Un défi qui, souligne le président d’Automotech Jean-Louis Pech, modifie aussi les règles de la mécanique automobile : « l’électromobilité transforme vraiment l’architecture des véhicules : ce sont de plus en plus des smartphones sur roues, empreints d’électronique ». Cependant, ce dernier estime que cette mutation « offre une opportunité particulière à l’Occitanie et surtout à la métropole toulousaine, puisqu’elle dispose de ressources humaines dans ses pôles scientifiques très importants, c’est d’ailleurs à ce titre-là qu’elle a été choisie parmi les quatre villes qui accueilleront le développement de l’intelligence artificielle ». Pour preuve, un centre d’essais pour le véhicule autonome devrait être installé dans l’ancienne base de Francazal, sur un espace de deux à trois hectares.
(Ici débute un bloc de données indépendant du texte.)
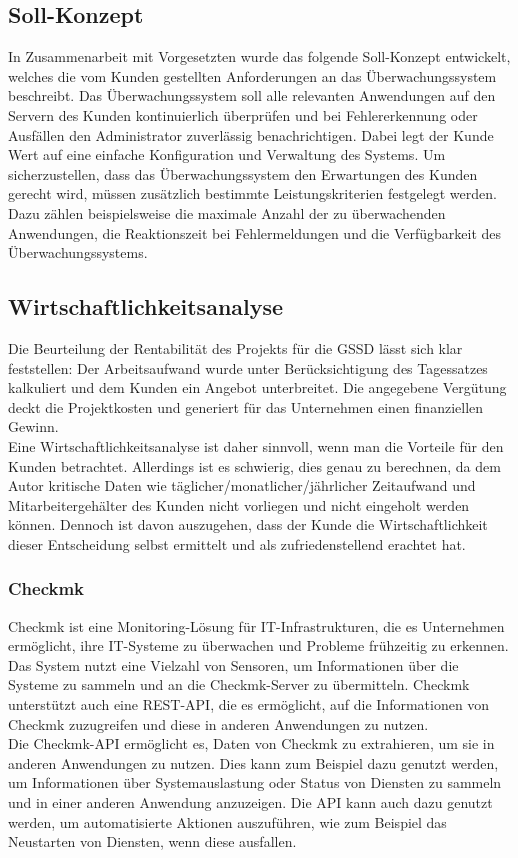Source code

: \begin{flushleft}
\subsection{Soll-Konzept}
In Zusammenarbeit mit Vorgesetzten wurde das folgende Soll-Konzept entwickelt, welches die vom Kunden gestellten Anforderungen an das Überwachungssystem beschreibt.
Das Überwachungssystem soll alle relevanten Anwendungen auf den Servern des Kunden kontinuierlich überprüfen und bei Fehlererkennung oder Ausfällen den Administrator zuverlässig benachrichtigen. Dabei legt der Kunde Wert auf eine einfache Konfiguration und Verwaltung des Systems.
Um sicherzustellen, dass das Überwachungssystem den Erwartungen des Kunden gerecht wird, müssen zusätzlich bestimmte Leistungskriterien festgelegt werden. Dazu zählen beispielsweise die maximale Anzahl der zu überwachenden Anwendungen, die Reaktionszeit bei Fehlermeldungen und die Verfügbarkeit des Überwachungssystems.

\subsection{Wirtschaftlichkeitsanalyse}
Die Beurteilung der Rentabilität des Projekts für die \acs{GSSD} lässt sich klar feststellen: Der Arbeitsaufwand wurde unter Berücksichtigung des Tagessatzes kalkuliert und dem Kunden ein Angebot unterbreitet. Die angegebene Vergütung deckt die Projektkosten und generiert für das Unternehmen einen finanziellen Gewinn. \\
Eine Wirtschaftlichkeitsanalyse ist daher sinnvoll, wenn man die Vorteile für den Kunden betrachtet. Allerdings ist es schwierig, dies genau zu berechnen, da dem Autor kritische Daten wie täglicher/monatlicher/jährlicher Zeitaufwand und Mitarbeitergehälter des Kunden nicht vorliegen und nicht eingeholt werden können. Dennoch ist davon auszugehen, dass der Kunde die Wirtschaftlichkeit dieser Entscheidung selbst ermittelt und als zufriedenstellend erachtet hat.

\subsubsection{Checkmk}
Checkmk ist eine Monitoring-Lösung für IT-Infrastrukturen, die es Unternehmen ermöglicht, ihre IT-Systeme zu überwachen und Probleme frühzeitig zu erkennen.
Das System nutzt eine Vielzahl von Sensoren, um Informationen über die Systeme zu sammeln und an die Checkmk-Server zu übermitteln.
Checkmk unterstützt auch eine REST-API, die es ermöglicht, auf die Informationen von Checkmk zuzugreifen und diese in anderen Anwendungen zu nutzen.
\\
Die Checkmk-API ermöglicht es, Daten von Checkmk zu extrahieren, um sie in anderen Anwendungen zu nutzen.
Dies kann zum Beispiel dazu genutzt werden, um Informationen über Systemauslastung oder Status von Diensten zu sammeln und in einer anderen Anwendung anzuzeigen.
Die API kann auch dazu genutzt werden, um automatisierte Aktionen auszuführen, wie zum Beispiel das Neustarten von Diensten, wenn diese ausfallen.


\end{flushleft}
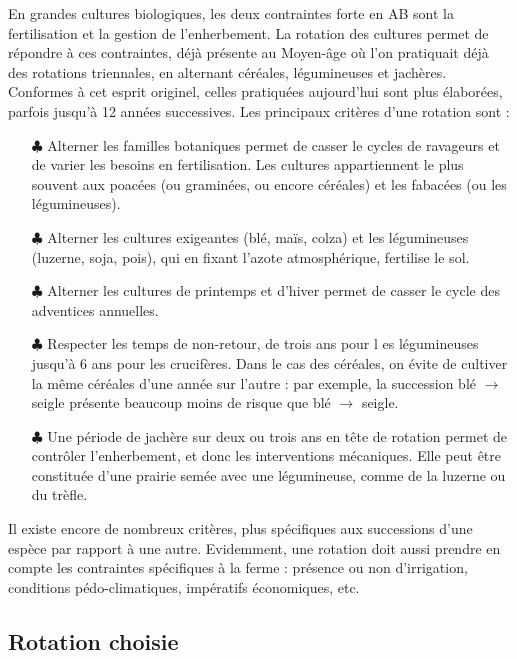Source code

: \documentclass{book}
\begin{document}
En grandes cultures biologiques, les deux contraintes forte en AB sont la fertilisation et la gestion de l'enherbement. La rotation des cultures permet de répondre à ces contraintes, déjà présente au Moyen-âge où l'on pratiquait déjà des rotations triennales, en alternant céréales, légumineuses et jachères. Conformes à cet esprit originel, celles pratiquées aujourd'hui sont plus élaborées, parfois jusqu'à 12 années successives. Les principaux critères d'une rotation sont :
\begin{itemize}

	\item[$\clubsuit$] Alterner les familles botaniques permet de casser le cycles de ravageurs et de varier les besoins en fertilisation. Les cultures appartiennent le plus souvent aux poacées (ou graminées, ou encore céréales) et les fabacées (ou les légumineuses). 

	\item[$\clubsuit$] Alterner les cultures exigeantes (blé, maïs, colza) et les légumineuses (luzerne, soja, pois), qui en fixant l'azote atmosphérique, fertilise le sol. 
	
	\item[$\clubsuit$] Alterner les cultures de printemps et d'hiver permet de casser le cycle des adventices annuelles.
	
	\item[$\clubsuit$] Respecter les temps de non-retour, de trois ans pour l es légumineuses jusqu'à 6 ans pour les crucifères. Dans le cas des céréales, on évite de cultiver la même céréales d'une année sur l'autre : par exemple, la succession blé $\rightarrow$ seigle présente beaucoup moins de risque que blé $\rightarrow$ seigle.
	
	\item[$\clubsuit$] Une période de jachère sur deux ou trois ans en tête de rotation permet de contrôler l'enherbement, et donc les interventions mécaniques. Elle peut être constituée d'une prairie semée avec une légumineuse, comme de la luzerne ou du trèfle.

\end{itemize}

Il existe encore de nombreux critères, plus spécifiques aux successions d'une espèce par rapport à une autre. Evidemment, une rotation doit aussi prendre en compte les contraintes spécifiques à la ferme : présence ou non d'irrigation, conditions pédo-climatiques, impératifs économiques, etc.

\subsection{Rotation choisie}
\end{document}
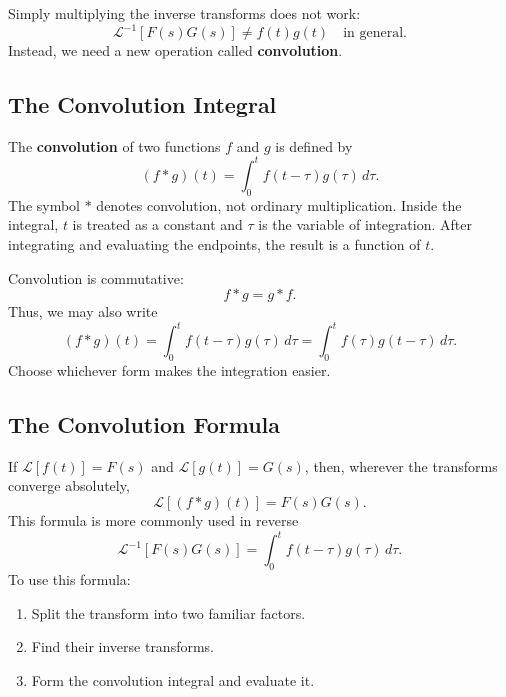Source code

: \documentclass[10pt,letterpaper]{article}
\begin{document}
Simply multiplying the inverse transforms does not work:
\[
\mathcal L^{-1}[F(s)G(s)]\ne f(t)g(t)
\quad\text{in general}.
\]
Instead, we need a new operation called
\textbf{convolution}.

\subsection{The Convolution Integral}

The \textbf{convolution} of two functions $f$ and $g$
is defined by
\[
\boxed{
(f*g)(t)=\int_0^t f(t-\tau)g(\tau)\,d\tau.
}
\]
The symbol $*$ denotes convolution, not ordinary
multiplication. Inside the integral, $t$ is treated as a constant
and $\tau$ is the variable of integration.
After integrating and evaluating the endpoints,
the result is a function of $t$.

Convolution is commutative:
\[
f*g=g*f.
\]
Thus, we may also write
\[
(f*g)(t)=\int_0^t f(t-\tau)g(\tau)\,d\tau=\int_0^t f(\tau)g(t-\tau)\,d\tau.
\]
Choose whichever form makes the integration easier.

\subsection{The Convolution Formula}

If $\mathcal L[f(t)]=F(s)$ and
$\mathcal L[g(t)]=G(s)$, then, wherever the transforms
converge absolutely,
\[
\boxed{\mathcal L[(f*g)(t)]=F(s)G(s).}
\]
This formula is more commonly used in reverse 
\[
\boxed{
\mathcal L^{-1}[F(s)G(s)]
=\int_0^t f(t-\tau)g(\tau)\,d\tau.
}
\]
To use this formula:
\begin{enumerate}
    \item Split the transform into two familiar factors.
    \item Find their inverse transforms.
    \item Form the convolution integral and evaluate it.
\end{enumerate}
\end{document}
Selon Marc Bel, directeur général délégué à la gouvernance et au développement économique de Toulouse Métropole, le terrain nécessaire à l’installation du projet sera acheté au cours du premier semestre de cette année, pour un début d’exploitation en 2020.

Automotech, le cluster régional de l’automobile
Face à l’importance de la filière aéronautique en Occitanie, il veut faire aussi valoir celle des transports terrestres.

Créé en 2012 par des industriels de Midi-Pyrénées comme Actia et Continental, le cluster Automotech compte aujourd’hui 84 membres, qui représentent 15 000 emplois dans l’industrie automobile, réparateurs, concessionnaires et démolisseurs automobiles compris. « Notre but est de regrouper les acteurs industriels et articuler leurs relations avec l’ensemble du territoire non seulement pour y être présent, mais pour donner à ce dernier une visibilité dans la mondialisation autant que dans la compétition très acharnée avec d’autres territoires, y compris à l’échelle nationale, explique Jean-Louis Pech, le président d’Automotech. Notre association est regroupée en trois collèges : industriels bien sûr, mais aussi institutionnels et la formation », tout comme il représente officiellement la Plateforme automobile (PFA) « auprès des élus et des entreprises d’Occitanie ». « La mobilité est une signature très importante de la région, c’est pourquoi nous faisons la promotion de l’innovation de nos entreprises, dont beaucoup de PME, en investissant à travers des infrastructures de démonstration ou des opérations de proximité par lesquelles elle peuvent s’exprimer » vis-à-vis, par exemple, du monde universitaire. Mais aussi auprès de la Région, en s’efforçant de faire entrer des projets liés aux « transports terrestres intelligents » dans le Schéma régional de développement économique d’innovation et d’internationalisation (SRDEII).